# [About this exercise]
Nothing but a number should be written: the count of lines below that contain "workbook".

# [Extracted information]
::::::::::
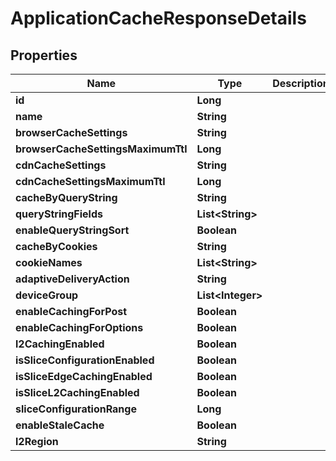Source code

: 

# ApplicationCacheResponseDetails


## Properties

| Name | Type | Description | Notes |
|------------ | ------------- | ------------- | -------------|
|**id** | **Long** |  |  |
|**name** | **String** |  |  |
|**browserCacheSettings** | **String** |  |  |
|**browserCacheSettingsMaximumTtl** | **Long** |  |  |
|**cdnCacheSettings** | **String** |  |  |
|**cdnCacheSettingsMaximumTtl** | **Long** |  |  |
|**cacheByQueryString** | **String** |  |  |
|**queryStringFields** | **List&lt;String&gt;** |  |  |
|**enableQueryStringSort** | **Boolean** |  |  |
|**cacheByCookies** | **String** |  |  |
|**cookieNames** | **List&lt;String&gt;** |  |  |
|**adaptiveDeliveryAction** | **String** |  |  [optional] |
|**deviceGroup** | **List&lt;Integer&gt;** |  |  [optional] |
|**enableCachingForPost** | **Boolean** |  |  |
|**enableCachingForOptions** | **Boolean** |  |  [optional] |
|**l2CachingEnabled** | **Boolean** |  |  |
|**isSliceConfigurationEnabled** | **Boolean** |  |  [optional] |
|**isSliceEdgeCachingEnabled** | **Boolean** |  |  [optional] |
|**isSliceL2CachingEnabled** | **Boolean** |  |  [optional] |
|**sliceConfigurationRange** | **Long** |  |  [optional] |
|**enableStaleCache** | **Boolean** |  |  [optional] |
|**l2Region** | **String** |  |  [optional] |



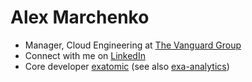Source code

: # Alex Marchenko

- Manager, Cloud Engineering at [The Vanguard Group](https://www.vanguardjobs.com/)
- Connect with me on [LinkedIn](https://www.linkedin.com/in/avmarchenko/)
- Core developer [exatomic](https://github.com/exa-analytics/exatomic) (see also [exa-analytics](https://github.com/exa-analytics))
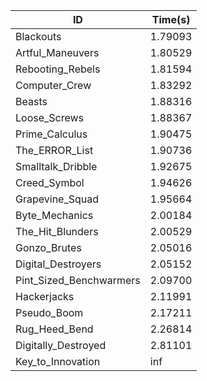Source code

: |ID|Time(s)|
|-|-|
|Blackouts|1.79093|
|Artful_Maneuvers|1.80529|
|Rebooting_Rebels|1.81594|
|Computer_Crew|1.83292|
|Beasts|1.88316|
|Loose_Screws|1.88367|
|Prime_Calculus|1.90475|
|The_ERROR_List|1.90736|
|Smalltalk_Dribble|1.92675|
|Creed_Symbol|1.94626|
|Grapevine_Squad|1.95664|
|Byte_Mechanics|2.00184|
|The_Hit_Blunders|2.00529|
|Gonzo_Brutes|2.05016|
|Digital_Destroyers|2.05152|
|Pint_Sized_Benchwarmers|2.09700|
|Hackerjacks|2.11991|
|Pseudo_Boom|2.17211|
|Rug_Heed_Bend|2.26814|
|Digitally_Destroyed|2.81101|
|Key_to_Innovation|inf|
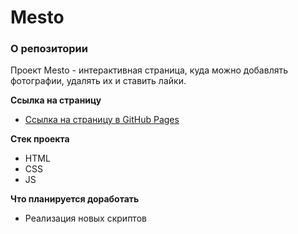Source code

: # Mesto

### О репозитории

Проект Mesto - интерактивная страница, куда можно добавлять фотографии, удалять их и ставить лайки.

**Ссылка на страницу**

* [Ссылка на страницу в GitHub Pages](https://alexeyitm.github.io/mesto/)

**Стек проекта**

* HTML
* CSS
* JS

**Что планируется доработать**

* Реализация новых скриптов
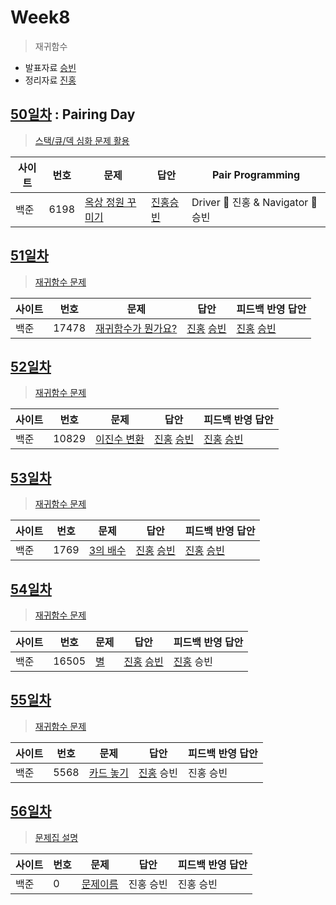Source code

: # Week8
> 재귀함수
* 발표자료 [승빈](reference/wsb.pdf)
* 정리자료 [진홍](reference/kjh.pdf)

## [50일차](Day50) : Pairing Day

> [스택/큐/덱 심화 문제 활용](https://www.acmicpc.net/group/workbook/view/9797/30521)

| 사이트 | 번호 | 문제                 | 답안                | Pair Programming    |
| ------ | ---- | -------------------- | ------------------- | ------------------- |
| 백준   | 6198 | [옥상 정원 꾸미기](https://www.acmicpc.net/problem/6198) | [진홍승빈](Day50/bj6198_kjhwsb.java) | Driver 🚗 진홍 & Navigator 🧭 승빈 |

## [51일차](Day51)

> [재귀함수 문제](https://www.acmicpc.net/group/workbook/view/9797/30524)

| 사이트 | 번호 | 문제                 | 답안                | 피드백 반영 답안    |
| ------ | ---- | -------------------- | ------------------- | ------------------- |
| 백준   | 17478    | [재귀함수가 뭔가요?](https://www.acmicpc.net/problem/17478) | [진홍](Day51/bj17478_kjh.java) [승빈](Day51/bj17478_wsb.java) | [진홍](Day51/bj17478_kjh.java) [승빈](Day51/bj17478_wsb.java) |

## [52일차](Day52)

> [재귀함수 문제](https://www.acmicpc.net/group/workbook/view/9797/30607)

| 사이트 | 번호 | 문제                 | 답안                | 피드백 반영 답안    |
| ------ | ---- | -------------------- | ------------------- | ------------------- |
| 백준   | 10829 | [이진수 변환](https://www.acmicpc.net/problem/10829) | [진홍](Day52/bj10829_kjh.java) [승빈](Day52/bj10829_wsb.java) | [진홍](Day52/bj10829_kjh.java) [승빈](Day52/bj10829_wsb_fb.java) |

## [53일차](Day53)

> [재귀함수 문제](https://www.acmicpc.net/group/workbook/view/9797/30631)

| 사이트 | 번호 | 문제                 | 답안                | 피드백 반영 답안    |
| ------ | ---- | -------------------- | ------------------- | ------------------- |
| 백준   | 1769    | [3의 배수](https://www.acmicpc.net/problem/1769) | [진홍](Day53/bj1769_kjh.java) [승빈](Day53/bj1769_wsb.java) | [진홍](Day53/bj1769_kjh.java) [승빈](Day53/bj1769_wsb_fb.java) |

## [54일차](Day54)

> [재귀함수 문제](https://www.acmicpc.net/group/workbook/view/9797/30701)

| 사이트 | 번호 | 문제                 | 답안                | 피드백 반영 답안    |
| ------ | ---- | -------------------- | ------------------- | ------------------- |
| 백준   | 16505 | [별](https://www.acmicpc.net/problem/16505) | [진홍](Day54/bj16505_kjh.java) [승빈](Day54/bj16505_wsb.java) | [진홍](Day54/bj16505_kjh_fb.java) 승빈 |

## [55일차](Day55)

> [재귀함수 문제](https://www.acmicpc.net/group/workbook/view/9797/30720)

| 사이트 | 번호 | 문제                 | 답안                | 피드백 반영 답안    |
| ------ | ---- | -------------------- | ------------------- | ------------------- |
| 백준   | 5568    | [카드 놓기](https://www.acmicpc.net/problem/5568) | [진홍](Day55/bj5568_kjh.java) 승빈 | 진홍 승빈 |

## [56일차](Day56)

> [문제집 설명](문제집링크)

| 사이트 | 번호 | 문제                 | 답안                | 피드백 반영 답안    |
| ------ | ---- | -------------------- | ------------------- | ------------------- |
| 백준   | 0    | [문제이름](문제링크) | 진홍 승빈 | 진홍 승빈 |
::::::::::
# [Result for this exercise]
6